Я заметил, что о доме и о девушках говорить перестали. Если начинался общий разговор, то большей частью про еду и только от нее переходили на дом и прочее.
- Ну ясно, где Рууди, там и женщины! - неожиданно произнес кто-то за нашей спиной, совершенно в разлад с паршивым настроением Рууди. Из полумрака в круг скудного света от нашего маленького костра вступил лейтенант Вийрсалу. На правой штанине у него в самом деле темнела дыра от пули.
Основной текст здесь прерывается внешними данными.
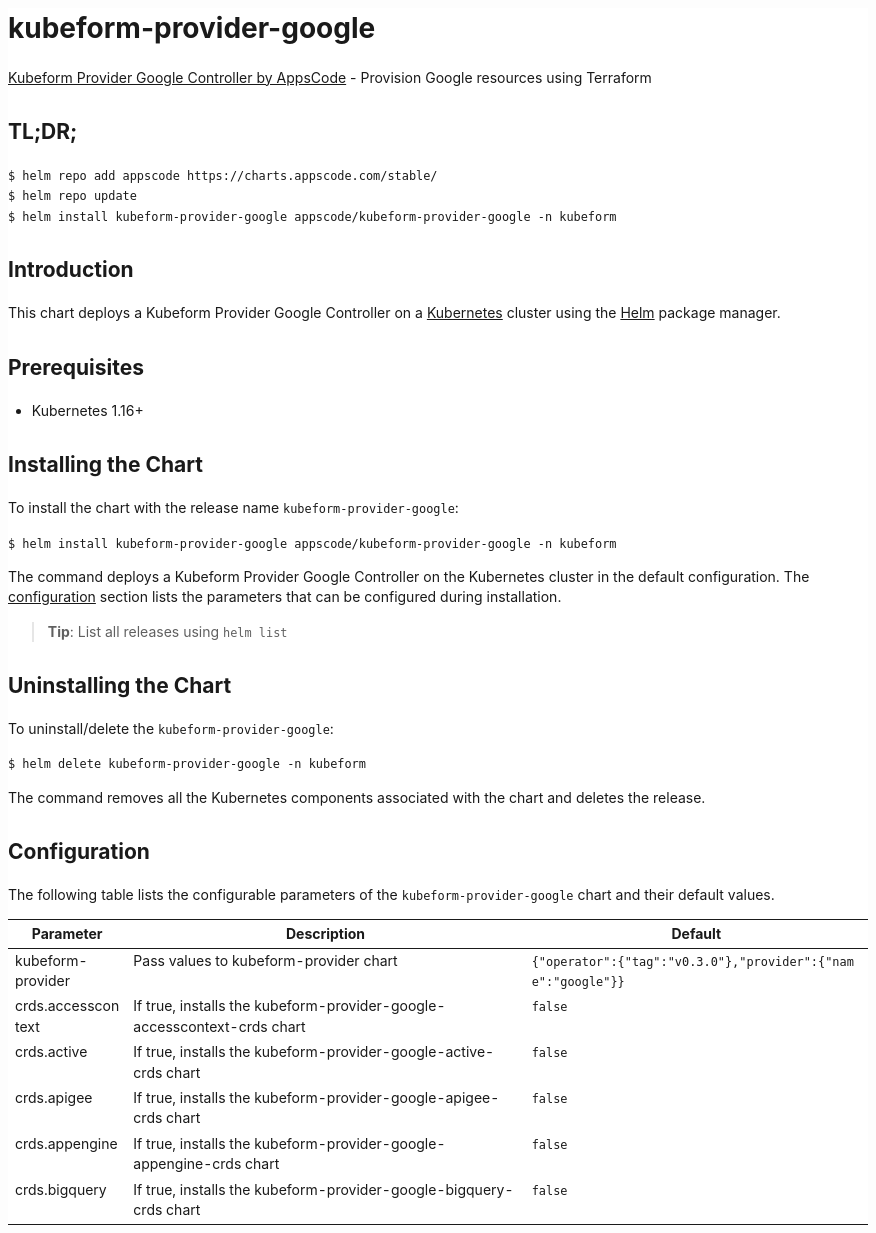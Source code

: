 # kubeform-provider-google

[Kubeform Provider Google Controller by AppsCode](https://github.com/kubeform) - Provision Google resources using Terraform

## TL;DR;

```console
$ helm repo add appscode https://charts.appscode.com/stable/
$ helm repo update
$ helm install kubeform-provider-google appscode/kubeform-provider-google -n kubeform
```

## Introduction

This chart deploys a Kubeform Provider Google Controller on a [Kubernetes](http://kubernetes.io) cluster using the [Helm](https://helm.sh) package manager.

## Prerequisites

- Kubernetes 1.16+

## Installing the Chart

To install the chart with the release name `kubeform-provider-google`:

```console
$ helm install kubeform-provider-google appscode/kubeform-provider-google -n kubeform
```

The command deploys a Kubeform Provider Google Controller on the Kubernetes cluster in the default configuration. The [configuration](#configuration) section lists the parameters that can be configured during installation.

> **Tip**: List all releases using `helm list`

## Uninstalling the Chart

To uninstall/delete the `kubeform-provider-google`:

```console
$ helm delete kubeform-provider-google -n kubeform
```

The command removes all the Kubernetes components associated with the chart and deletes the release.

## Configuration

The following table lists the configurable parameters of the `kubeform-provider-google` chart and their default values.

|          Parameter          |                                   Description                                    |                           Default                            |
|-----------------------------|----------------------------------------------------------------------------------|--------------------------------------------------------------|
| kubeform-provider           | Pass values to kubeform-provider chart                                           | `{"operator":{"tag":"v0.3.0"},"provider":{"name":"google"}}` |
| crds.accesscontext          | If true, installs the kubeform-provider-google-accesscontext-crds chart          | `false`                                                      |
| crds.active                 | If true, installs the kubeform-provider-google-active-crds chart                 | `false`                                                      |
| crds.apigee                 | If true, installs the kubeform-provider-google-apigee-crds chart                 | `false`                                                      |
| crds.appengine              | If true, installs the kubeform-provider-google-appengine-crds chart              | `false`                                                      |
| crds.bigquery               | If true, installs the kubeform-provider-google-bigquery-crds chart               | `false`                                                      |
- Так молодому мужчине и положено бегать за девчонками, - он весело рассмеялся и подсел к нам. В этом не было ничего удивительного. В артиллерии офицеров относительно больше, чем в пехоте, потому что подразделения здесь небольшие. Поэтому офицеры ближе к расчетам и быстро узнают друг друга.
Вместе поели печеной картошки. Проходя мимо колхозного поля, мы парочку торб, так сказать, позаимствовали. Хороша она была, эта картошка, хоть и мелкая, как глазное яблоко.
- Наелись. Ну как, отправимся теперь к женщинам? - захохотал Вийрсалу, сунул руку в нагрудный карман френча и вынул записную книжку. Он порылся во вложенных в нее фотографиях. - А что, ребята, разве не хороша канашка? - спросил он, передав по кругу фотографию, размером с открытку, сделанную профессиональным фотографом.
Рууди, этот донжуан своей волости, был до глубины души ошеломлен. Он перекладывал фотографию из одной руки в другую, будто это была горячая картофелина, он смотрел и как бы не отваживался смотреть. Вийрсалу молчал и ухмылялся.
Наконец Рууди передал фотографию дальше, только и протянув:
- Ну и ну-у...
Как призрак черт его знает какого мира рассматривали мы фотографию при тусклом свете костра.
На ней был Вийрсалу в парадной форме офицера эстонской армии: в белой рубашке с черным галстуком, на правом нагрудном кармане белый крест выпускной значок военного училища. Очень красивый молодой человек. Рядом с ним, вернее прижавшись к нему, на фотографии стояла тоже очень красивая молодая брюнетка, которую Вийрсалу обнимал за белоснежную шею, и на его рукаве четко различались узкая золотая тесьма прапорщика и офицерская эмблема - золотой герб. Да, но только эта очень красивая молодая женщина была совершенно голая. Она улыбалась радостно и свободно, выставив обнаженные полные груди. Изображение доходило до пупка, и можно было предположить, что и ниже никакого одеяния не предвиделось...
- Ничего, шлюха в самом деле недурна, - сказал Сярель, - а где же можно было сделать такую фотографию?
- А чего там сложного... В отдельном кабинете офицерского казино... Только это совсем не шлюха, эта дама из очень респектабельного семейства. Офицеру запрещалось с публичными женщинами... Фото сделано на пари, небрежно закончил Вийрсалу.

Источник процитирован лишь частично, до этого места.